At forty five, maybe you would become a missus again. This time more legitimately. And she would have probably sat you down and given you the sex talk, pep talk and the “Good Christian Wife talk” too. She would send a text to the new man in the house, affirm her position as an ex-con with a rap sheet longer than Mugabe’s transcripts. And he has seven of those. Her happiness would be her number one priority.
On December 9th, you’ll be turning that big ‘ol number, just not with her. But in her heart and thoughts and maybe a couple of words here, there. Everywhere and a bouquet of black roses.
At such a tender age you breathed your last. At such a young age she suddenly had no one to call her own. At thirty, you were gone.
Before nine thirty, before she changed into her pajamas and prayed to a God she fervently believed in-sorta still believe in- before she even made her wish, to always be good and top her class, to help around the house and stop climbing trees, before she said she was sorry and didn’t mean the words that she said to you last summer, before she wrote you that letter that said ‘I love you’, before she got the chance to be your baby girl, she had to be all grown and tell her teenage cousins that their aunty was no more.
Before she hits thirty though, she hopes to make it right again. Somehow.
Soon she will be twenty-three years. But let’s focus on this twenty two. You had her when you was twenty-two. She got pretty scared of her twenty-two and so set up a firewall so high and so damn thick, the fires of hell couldn’t begin to thaw the icy fortress that had aged over the several thousand year old iron ore that housed her soul. A spirit so bright and so fierce that demands to be let out, but she so darn scared of the two legged creatures with pouches between their legs and voices so deep, so conniving, so convincing and in the same breath of fear she despises these said creatures and all so perfectly hides it behind a veil of feminism and a face so bright.
Before twenty-two she was dewy-eyed and so impressionable, so optimistic and saw the good in everything. Before twenty-two, she felt you in every beat of her heart. She was fine before it dawned on her, how alike she is to you. At twenty-two, she became a maniac and destroyed every good thing that came her way. She made it her life’s mission to do everything right for her that somehow went wrong for you.

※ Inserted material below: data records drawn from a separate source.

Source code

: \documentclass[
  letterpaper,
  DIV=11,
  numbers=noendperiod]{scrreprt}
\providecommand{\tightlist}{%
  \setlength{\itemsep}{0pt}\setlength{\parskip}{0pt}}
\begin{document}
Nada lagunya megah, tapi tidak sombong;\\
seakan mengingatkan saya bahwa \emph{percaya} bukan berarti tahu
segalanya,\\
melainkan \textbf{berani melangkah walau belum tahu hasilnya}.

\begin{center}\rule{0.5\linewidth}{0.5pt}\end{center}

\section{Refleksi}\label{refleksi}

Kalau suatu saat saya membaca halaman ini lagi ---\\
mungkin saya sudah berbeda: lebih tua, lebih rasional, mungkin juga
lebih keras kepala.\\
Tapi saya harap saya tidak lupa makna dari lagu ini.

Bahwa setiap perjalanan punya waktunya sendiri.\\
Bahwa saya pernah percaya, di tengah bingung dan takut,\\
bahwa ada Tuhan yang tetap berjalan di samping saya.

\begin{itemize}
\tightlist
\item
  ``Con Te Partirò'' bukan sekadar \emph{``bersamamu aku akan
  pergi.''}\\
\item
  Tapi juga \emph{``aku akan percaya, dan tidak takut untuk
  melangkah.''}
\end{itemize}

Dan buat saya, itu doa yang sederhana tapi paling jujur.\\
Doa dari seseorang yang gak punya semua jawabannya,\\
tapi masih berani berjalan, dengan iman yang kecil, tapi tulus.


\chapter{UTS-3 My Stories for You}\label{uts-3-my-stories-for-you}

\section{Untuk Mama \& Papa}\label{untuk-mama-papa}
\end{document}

At twenty-two, she suddenly feels so alone and scared like that little girl.
Almost twenty-three and she wishes she could see you one last time.
So many years in between but still hurts like yesterday. Enough number of years for minion number two. Fifteen years on and still can’t let go.
She is scared because as the wheel turns on the calendar of her life, increasing this time frame, she loses another memory of her beloved. Everything now seems like it never happened. Never existed. Blur.
At fifteen, she has to keep looking at a photograph to engrave your contours in her brain.
It has been a long, long time and everyone seems to think that she has gotten over it. Grown up, accepted it and moved on. The wound may not be open but the scab still itches a little and the one of the heart and mind they cannot see, that one bleeds out every night before four am. They chose to ignore that she was just a child and had every right to bleed openly. Instead, they praised and adorned her with compliments of bravery and strength that she didn’t need.
Fifteen years later, she still needs her mummy.
Three months after her birthday, her heart broke into a thousand pieces scattered across the expanse of the sky. The stars she yearns to reach out for night after night are the pieces that once used to be within her chest cavity.
When her whole world came crumbling down, nobody in the room heard the screams and cries for help, the whoosh! As air got rudely knocked out of her, the creaks and breaks and thuds from the crashing house of cards. Nobody noticed the numbness of her face, the storm in her brain. No one saw the tears fill her eyes and life seep out slowly from her- even though they looked, stared at her, they could not see that she wasn’t there no more.
Eight years old and God figured He needed her more than she did. Eight years old and He hurt her so much. But that’s okay ‘cuz only her words bleed inside these pages.